Già, perché nel 1929, a Berlino, nasceva Anke-Eve Goldmann, un’autentica pioniera delle due ruote, che ha messo anima e corpo per il riconoscimento delle donne nel motociclismo. È stata una pilota, ma anche la prima donna giornalista in questo settore e, a lungo, ha collaborato con testate di rilievo come Cycle World, Das Motorrad e Moto Revue. In più, aspetto molto interessante, è stata la prima donna a indossare una tuta intera in pelle per gareggiare in moto: l’aveva pensata e disegnata lei stessa, con una cerniera diagonale sul petto per una più facile vestibilità.

Purtroppo al tempo venne schernita e oltraggiata per il suo modo di essere anticonformista e avanguardista, ma negli anni in cui corse in moto, dimostrò di avere un gran talento. A 24 anni iniziò a gareggiare in sella a una BMW R67/3: questa Casa costruttrice fu il suo primo grande amore tanto che vi corse per ben 17 anni consecutivi.

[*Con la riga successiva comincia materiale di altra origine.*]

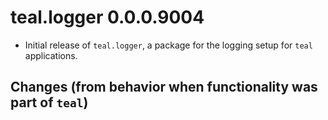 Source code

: # teal.logger 0.0.0.9004

* Initial release of `teal.logger`, a package for the logging setup for `teal` applications.

## Changes (from behavior when functionality was part of `teal`)
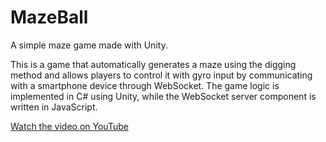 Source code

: # MazeBall

A simple maze game made with Unity.

This is a game that automatically generates a maze using the digging method and allows players to control it with gyro input by communicating with a smartphone device through WebSocket. The game logic is implemented in C# using Unity, while the WebSocket server component is written in JavaScript.

[Watch the video on YouTube](https://youtu.be/o8Btnpy0kGs) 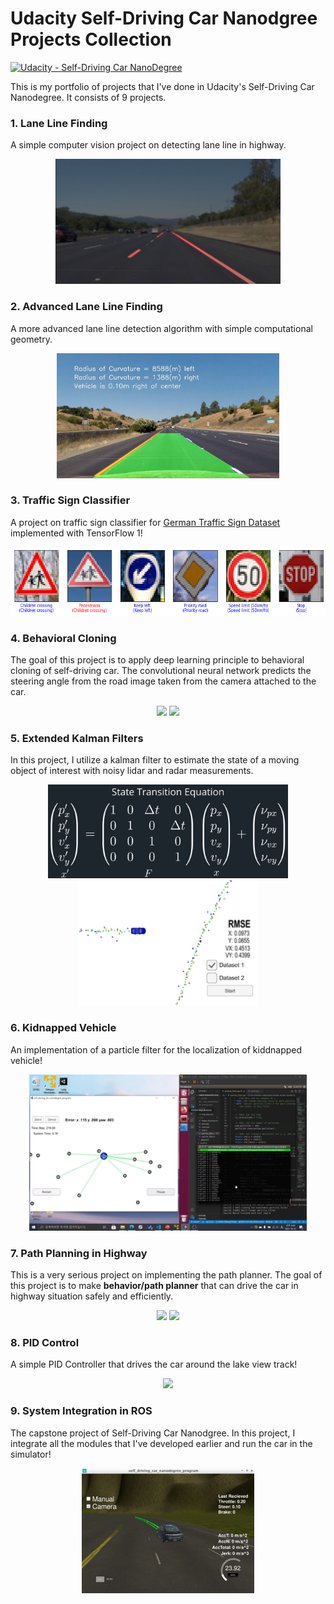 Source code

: # Udacity Self-Driving Car Nanodgree Projects Collection

[![Udacity - Self-Driving Car NanoDegree](https://s3.amazonaws.com/udacity-sdc/github/shield-carnd.svg)](http://www.udacity.com/drive)

This is my portfolio of projects that I've done in Udacity's Self-Driving Car Nanodegree. It consists of 9 projects.

### 1. Lane Line Finding

A simple computer vision project on detecting lane line in highway.

<div align="center">
<img src="./P1-LaneLines/resources/pipeline2.PNG" style="height:200px">
</div>

### 2. Advanced Lane Line Finding

A more advanced lane line detection algorithm with simple computational geometry.

<div align="center">
<img src="./P2-Advanced-Lane-Lines/media/output_images/straight_lines1.jpg" height="200px" style="background-color:white;">
</div>

### 3. Traffic Sign Classifier

A project on traffic sign classifier for [German Traffic Sign Dataset](https://benchmark.ini.rub.de/?section=gtsrb&subsection=dataset) implemented with TensorFlow 1!

<div align="center">
<img src="./P3-Traffic-Sign-Classifier/doc/web_prediction.png" height="110px" style="background-color:white;">
</div>

### 4. Behavioral Cloning

The goal of this project is to apply deep learning principle to behavioral cloning of self-driving car. The convolutional neural network predicts the steering angle from the road image taken from the camera attached to the car.

<div align="center">
<img src="./P4-Behavioral-Cloning/doc/drive.gif" height=200px> <img src="./P4-Behavioral-Cloning/doc/recovery.gif" height=200px>
</div>

### 5. Extended Kalman Filters

In this project, I utilize a kalman filter to estimate the state of a moving object of interest with noisy lidar and radar measurements.

<div align="center">
<img src="./P5-Extended-Kalman-Filters/Docs/assets/state transition eq.png" style="height:150px"> <img src="./P5-Extended-Kalman-Filters/Docs/assets/score.png" height=200px> 
</div>

### 6. Kidnapped Vehicle

An implementation of a particle filter for the localization of kiddnapped vehicle!

<div align="center">
<img src="./P6-Kidnapped-Vehicle-Project/doc/capture.jpg" style="height:250px"> 
</div>

### 7. Path Planning in Highway

This is a very serious project on implementing the path planner. The goal of this project is to make **behavior/path planner** that can drive the car in highway situation safely and efficiently.

<div align="center">
<img src="./P7-Path-Planning-Project/docs/overtaking.gif" style="height:200px"> 
<img src="./P7-Path-Planning-Project/docs/slowdown.gif" style="height:200px"> 
</div>

### 8. PID Control

A simple PID Controller that drives the car around the lake view track!

<div align="center">
<img height="200px" src="./P8-PID-Control-Project/doc/d_low.gif">
</div>

### 9. System Integration in ROS

The capstone project of Self-Driving Car Nanodgree. In this project, I integrate all the modules that I've developed earlier and run the car in the simulator!

<div align="center">
<img height="200px" src="./P9-Capstone/doc/cappass2.png">
</div>

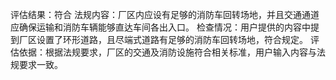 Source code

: 评估结果：符合
法规内容：厂区内应设有足够的消防车回转场地，并且交通通道应确保运输和消防车辆能够直达车间各出入口。
检查情况：用户提供的内容中提到厂区设置了环形道路，且尽端式道路有足够的消防车回转场地，符合规定。
评估依据：根据法规要求，厂区的交通及消防设施符合相关标准，用户输入内容与法规要求一致。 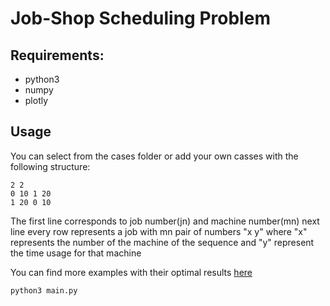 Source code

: # Job-Shop Scheduling Problem

## Requirements: 
- python3
- numpy
- plotly

## Usage
You can select from the cases folder or add your own casses with the following structure:

    2 2
    0 10 1 20
    1 20 0 10

The first line corresponds to job number(jn) and machine number(mn)
next line every row represents a job with mn pair of numbers "x y"
where "x" represents the number of the machine of the sequence and "y" represent the time usage for that machine

You can find more examples with their optimal results [here](https://github.com/tamy0612/JSPLIB)

    python3 main.py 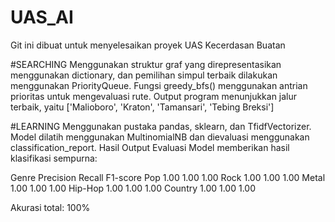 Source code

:# UAS_AI
Git ini dibuat untuk menyelesaikan proyek UAS Kecerdasan Buatan

#SEARCHING
Menggunakan struktur graf yang direpresentasikan menggunakan dictionary, dan pemilihan simpul terbaik dilakukan menggunakan PriorityQueue.
Fungsi greedy_bfs() menggunakan antrian prioritas untuk mengevaluasi rute. Output program menunjukkan jalur terbaik, yaitu
['Malioboro', 'Kraton', 'Tamansari', 'Tebing Breksi']

#LEARNING
Menggunakan pustaka pandas, sklearn, dan TfidfVectorizer. Model dilatih menggunakan MultinomialNB dan dievaluasi menggunakan classification_report.
Hasil Output Evaluasi
Model memberikan hasil klasifikasi sempurna:

Genre  	Precision  	Recall  	F1-score
Pop    	1.00	      1.00	    1.00
Rock	  1.00	      1.00  	  1.00
Metal	  1.00	      1.00	    1.00
Hip-Hop	1.00	      1.00  	  1.00
Country	1.00	      1.00  	  1.00
  
Akurasi total: 100%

La BMW la fece diventare anche ambasciatrice del Marchio e addetta alla comunicazione. Tra i vari campionati che prediligeva, c’erano quelli di Endurance. Poi, nel 1970, nei pensieri di Anke balenò un’altra moto: fu la MV Agusta a conquistare il suo cuore, e se ne fece fare una “tutta sua” sulla base di una 750 Super Sport.

Spunto di riflessione


Passione e impegno non servirono però a nulla: non soltanto aveva dimostrato di intendersi di motociclismo, sia scrivendone che praticandolo, ma il suo percorso non le consentì neppure di diventare membro attivo della Women’s International Motorcycle Association: per molti (uomini) i suoi atteggiamenti, così come la sua tuta e gli scatti in moto che ne derivavano, erano considerati addirittura pornografici, tanto che la Goldmann, sebbene cercò a lungo l’appoggio dei suoi colleghi, alla fine, delusa da tutti, decise di ritirarsi senza più rilasciare interviste, nemmeno dopo l’addio alle corse.

Una storia che dovrebbe farci riflettere: tutto sommato, siamo fortunate a essere “capitate” ai giorni nostri, ma soprattutto è bene non dimenticare mai chi ha lottato per noi e per aprirci le porte.